Lo único que nunca estaba en su lugar era el libro, por lo que supongo que
el fantasma lo leía después de sus quehaceres domésticos. Sin duda era un
fantasma muy acomedido.
Así fueron pasando los días, mejoró mi situación laboral, empecé a ganar
más dinero y como mi casa lucía impecable, hasta me sobraba tiempo para mí misma.
Todo siguió así, hasta que una mañana encontré el libro cerrado, como señal
de que el fantasma ya lo había terminado de leer. En ese momento, no supe por
qué, pero tuve unas ganas incontrolables de acudir a la librería más cercana y
comprar otro del mismo autor, y lo dejé en el escritorio con una nota: “para
ti”.
El día transcurrió con normalidad, regresé del trabajo y encontré el libro
abierto, diez páginas adelantado, y en el reverso de la nota decía: “gracias”.
La
letra era temblorosa, esa experiencia en cualquier otro momento me hubiese
puesto la piel de gallina, pero me sentí confortada. Jamás le había visto el
rostro, no sabía si era “él” o “ella”, ignoraba si antes de morir quizás fue un
sirviente o una doncella, pero la casa siempre estaba impecable, y no parecía
que lo hiciera de mala gana, todo lo contrario, incluso tuve la intuición de
que el fantasma, lo hacía como agradecimiento por dejarlo vivir, o lo que fuese
que hiciera, conmigo.
Tenía ganas de conocerle, conversar un poco, no sé. Contrariamente a todo
lo que se dice de los fantasmas, éste era uno bastante conveniente, porque
hasta conocerlo, todos los lugares que alguna vez habité siempre fueron un
verdadero desorden. Por lo que tan pronto terminó de leer el nuevo libro, le
regalé otro, con una nota en la que le expresaba mi deseo de conocerle.

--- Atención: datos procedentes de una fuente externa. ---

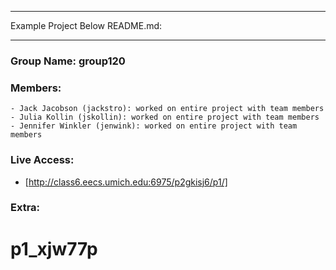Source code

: ------

Example Project Below README.md:

------

### Group Name: group120

### Members:
	- Jack Jacobson (jackstro): worked on entire project with team members
	- Julia Kollin (jskollin): worked on entire project with team members
	- Jennifer Winkler (jenwink): worked on entire project with team members
### Live Access:
  - [http://class6.eecs.umich.edu:6975/p2gkisj6/p1/]

### Extra:
# p1_xjw77p
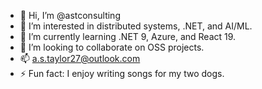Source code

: - 👋 Hi, I’m @astconsulting
- 👀 I’m interested in distributed systems, .NET, and AI/ML.
- 🌱 I’m currently learning .NET 9, Azure, and React 19.
- 💞️ I’m looking to collaborate on OSS projects.
- 📫 a.s.taylor27@outlook.com
- ⚡ Fun fact: I enjoy writing songs for my two dogs.

<!---
astconsulting/astconsulting is a ✨ special ✨ repository because its `README.md` (this file) appears on your GitHub profile.
You can click the Preview link to take a look at your changes.
--->
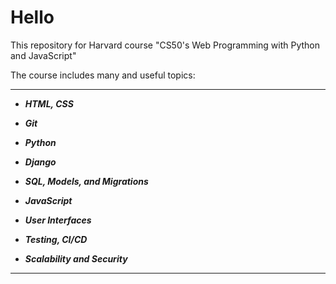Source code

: # Hello
 This repository for Harvard course "CS50's Web Programming with Python and JavaScript" 

The course includes many and useful topics:
***
- ***HTML, CSS***

- ***Git***

- ***Python***

- ***Django***

- ***SQL, Models, and Migrations***

- ***JavaScript***

- ***User Interfaces***

- ***Testing, CI/CD***

- ***Scalability and Security***

***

Como aquella primera vez, al amanecer obtuve mi respuesta en la misma nota,
la cual decía: “Nos vemos a la media noche en el estudio”.
Yo estaba emocionada, no podía pensar en otra cosa, me alisté para ir al
trabajo, sin importarme el desorden que dejara tras de mí, total, sabía que
todo lo encontraría impecable a mi regreso. Ése fue quizás mi peor error, o el
mejor de mis aciertos, porque sin darme cuenta me enredé con el cable de la
secadora de pelo, trastabille y caí por las escaleras, encontrándome con la
muerte.
Los dueños hallaron mi cadáver una semana después. Y convencidos de que me
había matado el fantasma, ni siquiera volvieron a intentar poner nuevamente la
casa en renta, dejando todas mis cosas en su interior.

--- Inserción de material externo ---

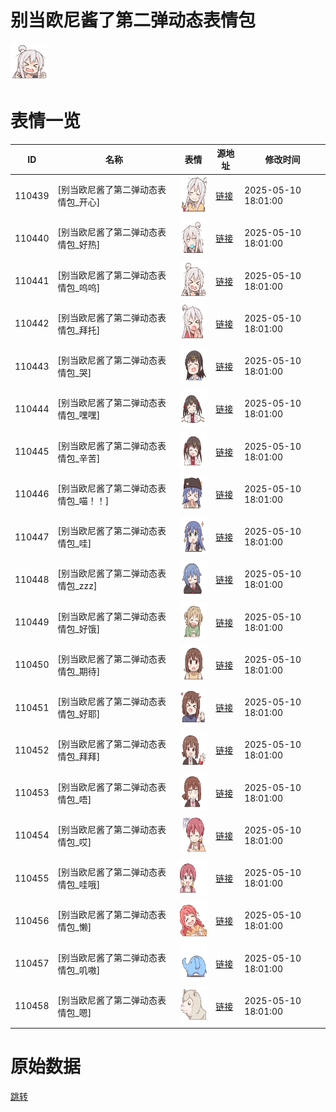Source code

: # 别当欧尼酱了第二弹动态表情包

<img src="./cover.png" height="60" alt="cover" />

# 表情一览

|ID|名称|表情|源地址|修改时间|
|----|----|----|----|----|
|110439|[别当欧尼酱了第二弹动态表情包_开心]|<img src="./pic/110439_%5B别当欧尼酱了第二弹动态表情包_开心%5D.gif" height="60" alt="开心"/>|[链接](https://i0.hdslb.com/bfs/garb/6ff9ac1f99bab1b7bb1975dc72af69395501f859.gif)|2025-05-10 18:01:00|
|110440|[别当欧尼酱了第二弹动态表情包_好热]|<img src="./pic/110440_%5B别当欧尼酱了第二弹动态表情包_好热%5D.gif" height="60" alt="好热"/>|[链接](https://i0.hdslb.com/bfs/garb/a58704573bcbdf14db3c6f057ca78674e6831585.gif)|2025-05-10 18:01:00|
|110441|[别当欧尼酱了第二弹动态表情包_呜呜]|<img src="./pic/110441_%5B别当欧尼酱了第二弹动态表情包_呜呜%5D.gif" height="60" alt="呜呜"/>|[链接](https://i0.hdslb.com/bfs/garb/47303cdc43c263f65c0ba45a37d1d39f7edc05a5.gif)|2025-05-10 18:01:00|
|110442|[别当欧尼酱了第二弹动态表情包_拜托]|<img src="./pic/110442_%5B别当欧尼酱了第二弹动态表情包_拜托%5D.gif" height="60" alt="拜托"/>|[链接](https://i0.hdslb.com/bfs/garb/d5929bae5af94ff26869b36259b30c23be278bc1.gif)|2025-05-10 18:01:00|
|110443|[别当欧尼酱了第二弹动态表情包_哭]|<img src="./pic/110443_%5B别当欧尼酱了第二弹动态表情包_哭%5D.gif" height="60" alt="哭"/>|[链接](https://i0.hdslb.com/bfs/garb/4795c1ad1517d5792f05c757fb67a345ec365cb2.gif)|2025-05-10 18:01:00|
|110444|[别当欧尼酱了第二弹动态表情包_嘿嘿]|<img src="./pic/110444_%5B别当欧尼酱了第二弹动态表情包_嘿嘿%5D.gif" height="60" alt="嘿嘿"/>|[链接](https://i0.hdslb.com/bfs/garb/b137032f5796161c8b176d5b957298456867ee8a.gif)|2025-05-10 18:01:00|
|110445|[别当欧尼酱了第二弹动态表情包_辛苦]|<img src="./pic/110445_%5B别当欧尼酱了第二弹动态表情包_辛苦%5D.gif" height="60" alt="辛苦"/>|[链接](https://i0.hdslb.com/bfs/garb/1728cd3472160bb4f56c962850475fe346bec8ab.gif)|2025-05-10 18:01:00|
|110446|[别当欧尼酱了第二弹动态表情包_喵！！]|<img src="./pic/110446_%5B别当欧尼酱了第二弹动态表情包_喵！！%5D.gif" height="60" alt="喵！！"/>|[链接](https://i0.hdslb.com/bfs/garb/b8ae796acb45eaa677caf6b6fd74d56a2ebc52c8.gif)|2025-05-10 18:01:00|
|110447|[别当欧尼酱了第二弹动态表情包_哇]|<img src="./pic/110447_%5B别当欧尼酱了第二弹动态表情包_哇%5D.gif" height="60" alt="哇"/>|[链接](https://i0.hdslb.com/bfs/garb/854900d15a2c5112fc3bd092a479d559a6533af1.gif)|2025-05-10 18:01:00|
|110448|[别当欧尼酱了第二弹动态表情包_zzz]|<img src="./pic/110448_%5B别当欧尼酱了第二弹动态表情包_zzz%5D.gif" height="60" alt="zzz"/>|[链接](https://i0.hdslb.com/bfs/garb/7bc35472465becd62ae7936c4a7d9002fe2772ec.gif)|2025-05-10 18:01:00|
|110449|[别当欧尼酱了第二弹动态表情包_好饿]|<img src="./pic/110449_%5B别当欧尼酱了第二弹动态表情包_好饿%5D.gif" height="60" alt="好饿"/>|[链接](https://i0.hdslb.com/bfs/garb/b4c2ccd5f4fe021405db22b993b558ec352445cc.gif)|2025-05-10 18:01:00|
|110450|[别当欧尼酱了第二弹动态表情包_期待]|<img src="./pic/110450_%5B别当欧尼酱了第二弹动态表情包_期待%5D.gif" height="60" alt="期待"/>|[链接](https://i0.hdslb.com/bfs/garb/7d2f32dae6b4766665bf03ccc24602af526f06ed.gif)|2025-05-10 18:01:00|
|110451|[别当欧尼酱了第二弹动态表情包_好耶]|<img src="./pic/110451_%5B别当欧尼酱了第二弹动态表情包_好耶%5D.gif" height="60" alt="好耶"/>|[链接](https://i0.hdslb.com/bfs/garb/5562d443f42c79ef3a955df72e44794ac55b2de8.gif)|2025-05-10 18:01:00|
|110452|[别当欧尼酱了第二弹动态表情包_拜拜]|<img src="./pic/110452_%5B别当欧尼酱了第二弹动态表情包_拜拜%5D.gif" height="60" alt="拜拜"/>|[链接](https://i0.hdslb.com/bfs/garb/744f8580189f862ba6e8b35f90e9e2fcb7a1c433.gif)|2025-05-10 18:01:00|
|110453|[别当欧尼酱了第二弹动态表情包_唔]|<img src="./pic/110453_%5B别当欧尼酱了第二弹动态表情包_唔%5D.gif" height="60" alt="唔"/>|[链接](https://i0.hdslb.com/bfs/garb/74d2be0e16edac54a5b43965b73944d3ddd8fc98.gif)|2025-05-10 18:01:00|
|110454|[别当欧尼酱了第二弹动态表情包_哎]|<img src="./pic/110454_%5B别当欧尼酱了第二弹动态表情包_哎%5D.gif" height="60" alt="哎"/>|[链接](https://i0.hdslb.com/bfs/garb/b43ad8a7183b63847d1ebaab4724dd442a7de56a.gif)|2025-05-10 18:01:00|
|110455|[别当欧尼酱了第二弹动态表情包_哇哦]|<img src="./pic/110455_%5B别当欧尼酱了第二弹动态表情包_哇哦%5D.gif" height="60" alt="哇哦"/>|[链接](https://i0.hdslb.com/bfs/garb/21bb921ba79bf9d40cd2eb8f230b94c4b3baaace.gif)|2025-05-10 18:01:00|
|110456|[别当欧尼酱了第二弹动态表情包_懒]|<img src="./pic/110456_%5B别当欧尼酱了第二弹动态表情包_懒%5D.gif" height="60" alt="懒"/>|[链接](https://i0.hdslb.com/bfs/garb/71b84483380adf968464738a97426da233f6fac1.gif)|2025-05-10 18:01:00|
|110457|[别当欧尼酱了第二弹动态表情包_叽嗷]|<img src="./pic/110457_%5B别当欧尼酱了第二弹动态表情包_叽嗷%5D.gif" height="60" alt="叽嗷"/>|[链接](https://i0.hdslb.com/bfs/garb/c208d69f5a054501c42713a0c10589d30e0a68b1.gif)|2025-05-10 18:01:00|
|110458|[别当欧尼酱了第二弹动态表情包_嗯]|<img src="./pic/110458_%5B别当欧尼酱了第二弹动态表情包_嗯%5D.gif" height="60" alt="嗯"/>|[链接](https://i0.hdslb.com/bfs/garb/2416e020f17bd543f54ec81559ec2d2b86c0dda2.gif)|2025-05-10 18:01:00|

# 原始数据

[跳转](./raw.json)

Desde entonces vivo con el fantasma, bueno, aunque “vivir” es sólo un
decir; él resultó ser un apuesto caballero, que en su otra vida fue un obsesivo
compulsivo, amante del orden y un ávido lector. Por lo que las cosas siguen más
o menos iguales, porque a pesar de estar muerta yo sigo siendo un desastre
ambulante, lo cual lo mantiene entretenido. Incluso ya descubrí la manera de
llegar a la librería, cada vez que se publica algo nuevo de su escritor
favorito. De tal suerte que ahora hasta se rumora que hay un fantasma en la
librería del barrio, pero bueno, así son las historias de fantasmas ¿no?